Task inputs
►
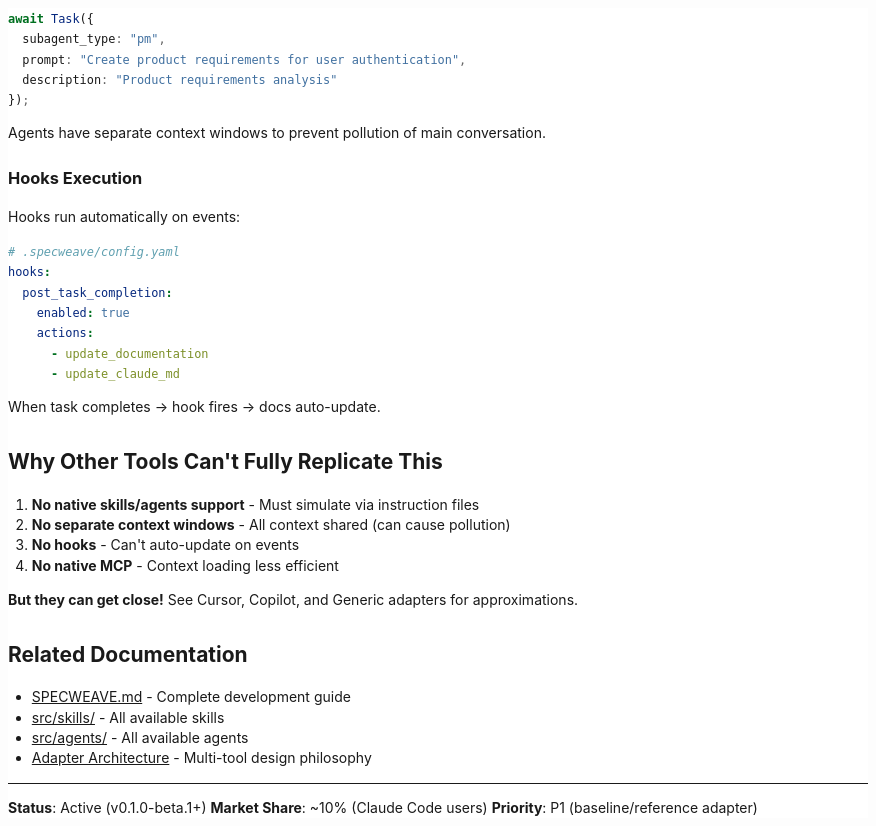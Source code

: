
 ```typescript
await Task({
  subagent_type: "pm",
  prompt: "Create product requirements for user authentication",
  description: "Product requirements analysis"
});
```

Agents have separate context windows to prevent pollution of main conversation.

### Hooks Execution

Hooks run automatically on events:

```yaml
# .specweave/config.yaml
hooks:
  post_task_completion:
    enabled: true
    actions:
      - update_documentation
      - update_claude_md
```

When task completes → hook fires → docs auto-update.

## Why Other Tools Can't Fully Replicate This

1. **No native skills/agents support** - Must simulate via instruction files
2. **No separate context windows** - All context shared (can cause pollution)
3. **No hooks** - Can't auto-update on events
4. **No native MCP** - Context loading less efficient

**But they can get close!** See Cursor, Copilot, and Generic adapters for approximations.

## Related Documentation

- [SPECWEAVE.md](../../SPECWEAVE.md) - Complete development guide
- [src/skills/](../../skills/) - All available skills
- [src/agents/](../../agents/) - All available agents
- [Adapter Architecture](../README.md) - Multi-tool design philosophy

---

**Status**: Active (v0.1.0-beta.1+)
**Market Share**: ~10% (Claude Code users)
**Priority**: P1 (baseline/reference adapter)
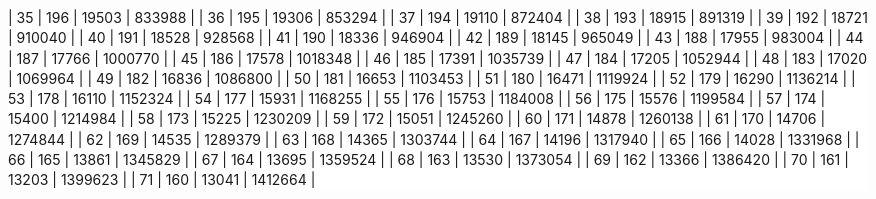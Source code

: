| $35$ | $196$ | $19503$ | $833988$ |
| $36$ | $195$ | $19306$ | $853294$ |
| $37$ | $194$ | $19110$ | $872404$ |
| $38$ | $193$ | $18915$ | $891319$ |
| $39$ | $192$ | $18721$ | $910040$ |
| $40$ | $191$ | $18528$ | $928568$ |
| $41$ | $190$ | $18336$ | $946904$ |
| $42$ | $189$ | $18145$ | $965049$ |
| $43$ | $188$ | $17955$ | $983004$ |
| $44$ | $187$ | $17766$ | $1000770$ |
| $45$ | $186$ | $17578$ | $1018348$ |
| $46$ | $185$ | $17391$ | $1035739$ |
| $47$ | $184$ | $17205$ | $1052944$ |
| $48$ | $183$ | $17020$ | $1069964$ |
| $49$ | $182$ | $16836$ | $1086800$ |
| $50$ | $181$ | $16653$ | $1103453$ |
| $51$ | $180$ | $16471$ | $1119924$ |
| $52$ | $179$ | $16290$ | $1136214$ |
| $53$ | $178$ | $16110$ | $1152324$ |
| $54$ | $177$ | $15931$ | $1168255$ |
| $55$ | $176$ | $15753$ | $1184008$ |
| $56$ | $175$ | $15576$ | $1199584$ |
| $57$ | $174$ | $15400$ | $1214984$ |
| $58$ | $173$ | $15225$ | $1230209$ |
| $59$ | $172$ | $15051$ | $1245260$ |
| $60$ | $171$ | $14878$ | $1260138$ |
| $61$ | $170$ | $14706$ | $1274844$ |
| $62$ | $169$ | $14535$ | $1289379$ |
| $63$ | $168$ | $14365$ | $1303744$ |
| $64$ | $167$ | $14196$ | $1317940$ |
| $65$ | $166$ | $14028$ | $1331968$ |
| $66$ | $165$ | $13861$ | $1345829$ |
| $67$ | $164$ | $13695$ | $1359524$ |
| $68$ | $163$ | $13530$ | $1373054$ |
| $69$ | $162$ | $13366$ | $1386420$ |
| $70$ | $161$ | $13203$ | $1399623$ |
| $71$ | $160$ | $13041$ | $1412664$ |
◄
Prompt
Search the material for the word "windows" and copy every matching line.

Task solution
Agents have separate context windows to prevent pollution of main conversation.
2. **No separate context windows** - All context shared (can cause pollution)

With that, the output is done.